= Driving cycle =

Series of data points representing the speed of a vehicle versus time

A driving cycle is a series of data points representing the speed of a vehicle versus time.

Driving cycles are produced by different countries and organizations to assess the performance of vehicles in various ways, for example, fuel consumption, electric vehicle autonomy and polluting emissions.

Fuel consumption and emission tests are performed on chassis dynamometers. Tailpipe emissions are collected and measured to indicate the performance of the vehicle.

Another use for driving cycles is in vehicle simulations. For example, they are used in propulsion system simulations to predict performance of internal combustion engines, transmissions, electric drive systems, batteries, fuel cell systems, and similar components.

Some driving cycles are derived theoretically, as in the European Union, whereas others are direct measurements of a representative driving pattern.

There are two types of driving cycles:
1. Transient driving cycles involve many changes, representing the constant speed changes typical of on-road driving.
2. Modal driving cycles involve protracted periods at constant speeds.

The American FTP-75, and the unofficial European Hyzem driving cycles are transient, whereas the Japanese 10-15 Mode and JC08 cycles are modal cycles.

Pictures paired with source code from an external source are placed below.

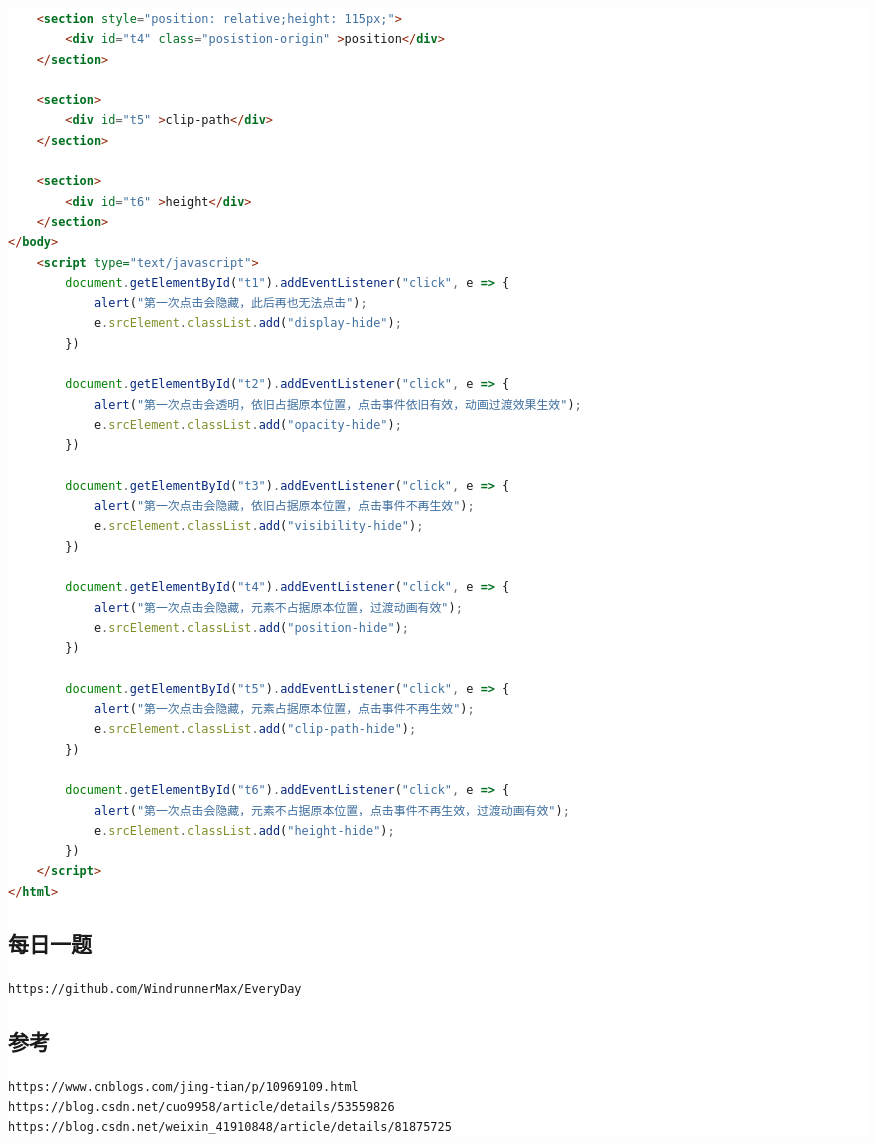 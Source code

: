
 ```html
    <section style="position: relative;height: 115px;">
        <div id="t4" class="posistion-origin" >position</div>
    </section>

    <section>
        <div id="t5" >clip-path</div>
    </section>

    <section>
        <div id="t6" >height</div>
    </section>
</body>
    <script type="text/javascript">
        document.getElementById("t1").addEventListener("click", e => {
            alert("第一次点击会隐藏，此后再也无法点击");
            e.srcElement.classList.add("display-hide");
        })

        document.getElementById("t2").addEventListener("click", e => {
            alert("第一次点击会透明，依旧占据原本位置，点击事件依旧有效，动画过渡效果生效");
            e.srcElement.classList.add("opacity-hide");
        })

        document.getElementById("t3").addEventListener("click", e => {
            alert("第一次点击会隐藏，依旧占据原本位置，点击事件不再生效");
            e.srcElement.classList.add("visibility-hide");
        })

        document.getElementById("t4").addEventListener("click", e => {
            alert("第一次点击会隐藏，元素不占据原本位置，过渡动画有效");
            e.srcElement.classList.add("position-hide");
        })

        document.getElementById("t5").addEventListener("click", e => {
            alert("第一次点击会隐藏，元素占据原本位置，点击事件不再生效");
            e.srcElement.classList.add("clip-path-hide");
        })

        document.getElementById("t6").addEventListener("click", e => {
            alert("第一次点击会隐藏，元素不占据原本位置，点击事件不再生效，过渡动画有效");
            e.srcElement.classList.add("height-hide");
        })
    </script>
</html>
```


## 每日一题

```
https://github.com/WindrunnerMax/EveryDay
```

## 参考

```
https://www.cnblogs.com/jing-tian/p/10969109.html
https://blog.csdn.net/cuo9958/article/details/53559826
https://blog.csdn.net/weixin_41910848/article/details/81875725
```
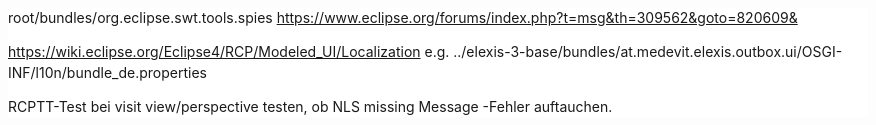  root/bundles/org.eclipse.swt.tools.spies
https://www.eclipse.org/forums/index.php?t=msg&th=309562&goto=820609&

https://wiki.eclipse.org/Eclipse4/RCP/Modeled_UI/Localization
e.g. ../elexis-3-base/bundles/at.medevit.elexis.outbox.ui/OSGI-INF/l10n/bundle_de.properties

RCPTT-Test bei visit view/perspective testen, ob NLS missing Message -Fehler auftauchen.
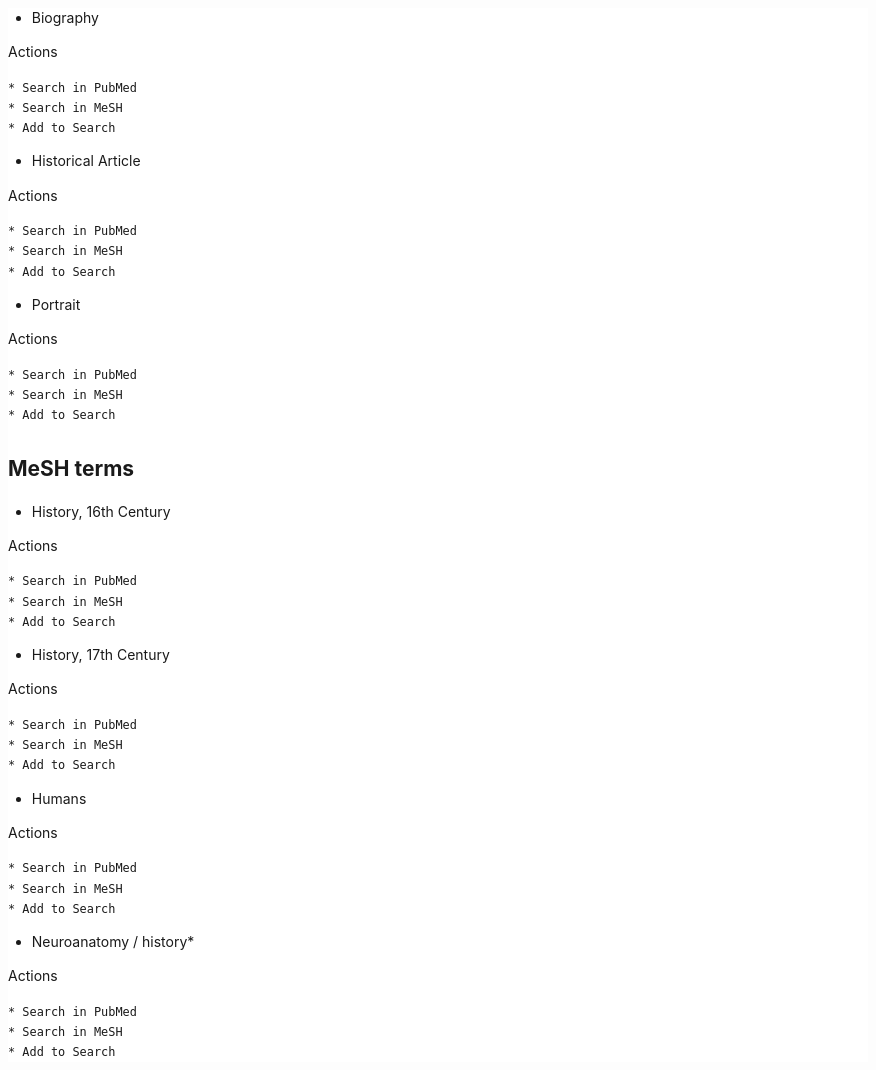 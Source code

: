   * Biography 

Actions

    * Search in PubMed 
    * Search in MeSH 
    * Add to Search 

  * Historical Article 

Actions

    * Search in PubMed 
    * Search in MeSH 
    * Add to Search 

  * Portrait 

Actions

    * Search in PubMed 
    * Search in MeSH 
    * Add to Search 




##  MeSH terms 

  * History, 16th Century 

Actions

    * Search in PubMed 
    * Search in MeSH 
    * Add to Search 

  * History, 17th Century 

Actions

    * Search in PubMed 
    * Search in MeSH 
    * Add to Search 

  * Humans 

Actions

    * Search in PubMed 
    * Search in MeSH 
    * Add to Search 

  * Neuroanatomy / history* 

Actions

    * Search in PubMed 
    * Search in MeSH 
    * Add to Search 
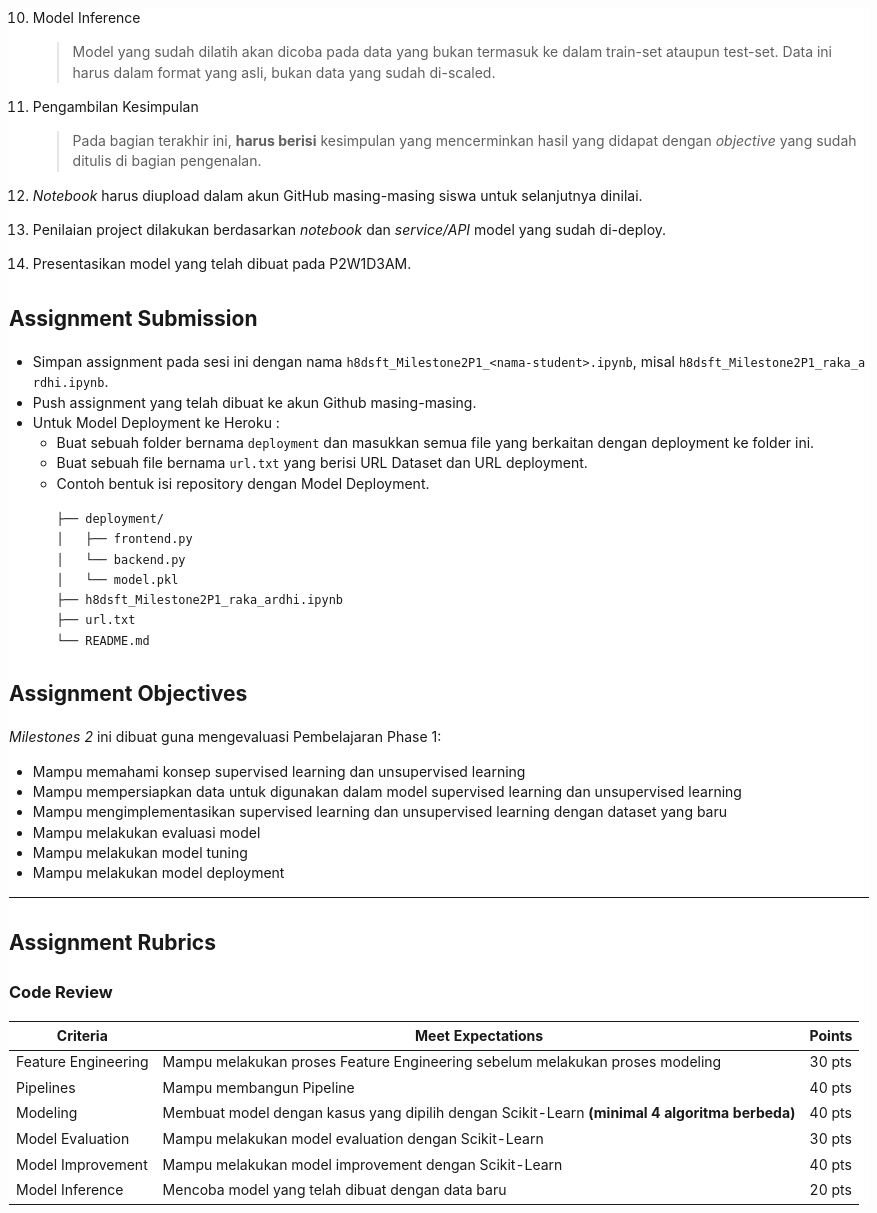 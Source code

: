    10. Model Inference
       > Model yang sudah dilatih akan dicoba pada data yang bukan termasuk ke dalam train-set ataupun test-set. Data ini harus dalam format yang asli, bukan data yang sudah di-scaled.
   
   11. Pengambilan Kesimpulan
       > Pada bagian terakhir ini, **harus berisi** kesimpulan yang mencerminkan hasil yang didapat dengan *objective* yang sudah ditulis di bagian pengenalan.

5. *Notebook* harus diupload dalam akun GitHub masing-masing siswa untuk selanjutnya dinilai.

6. Penilaian project dilakukan berdasarkan *notebook* dan *service/API* model yang sudah di-deploy.

7. Presentasikan model yang telah dibuat pada P2W1D3AM.

## Assignment Submission

- Simpan assignment pada sesi ini dengan nama `h8dsft_Milestone2P1_<nama-student>.ipynb`, misal `h8dsft_Milestone2P1_raka_ardhi.ipynb`.
- Push assignment yang telah dibuat ke akun Github masing-masing.
- Untuk Model Deployment ke Heroku :
  * Buat sebuah folder bernama `deployment` dan masukkan semua file yang berkaitan dengan deployment ke folder ini.
  * Buat sebuah file bernama `url.txt` yang berisi URL Dataset dan URL deployment.
  * Contoh bentuk isi repository dengan Model Deployment.
    ```
    ├── deployment/
    │   ├── frontend.py
    │   └── backend.py
    │   └── model.pkl
    ├── h8dsft_Milestone2P1_raka_ardhi.ipynb
    ├── url.txt
    └── README.md
    ```

## Assignment Objectives

*Milestones 2* ini dibuat guna mengevaluasi Pembelajaran Phase 1:

- Mampu memahami konsep supervised learning dan unsupervised learning
- Mampu mempersiapkan data untuk digunakan dalam model supervised learning dan unsupervised learning
- Mampu mengimplementasikan supervised learning dan unsupervised learning dengan dataset yang baru
- Mampu melakukan evaluasi model
- Mampu melakukan model tuning
- Mampu melakukan model deployment

---

## Assignment Rubrics

### Code Review

| Criteria | Meet Expectations | Points |
| --- | --- | --- |
| Feature Engineering | Mampu melakukan proses Feature Engineering sebelum melakukan proses modeling | 30 pts |
| Pipelines | Mampu membangun Pipeline | 40 pts |
| Modeling | Membuat model dengan kasus yang dipilih dengan Scikit-Learn **(minimal 4 algoritma berbeda)** | 40 pts |
| Model Evaluation | Mampu melakukan model evaluation dengan Scikit-Learn | 30 pts |
| Model Improvement | Mampu melakukan model improvement dengan Scikit-Learn | 40 pts |
| Model Inference | Mencoba model yang telah dibuat dengan data baru | 20 pts |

Some highly stylized modal driving cycles such as the European NEDC were designed to fit a particular requirement, but bear little relation to real world driving patterns. On the contrary, the current Worldwide harmonized Light vehicles Test Procedure (WLTP) strives to mimic real world driving behavior. The most common driving cycles are the WLTP, NEDC, SORDS and the FTP-75, the latter corresponding to urban driving conditions solely.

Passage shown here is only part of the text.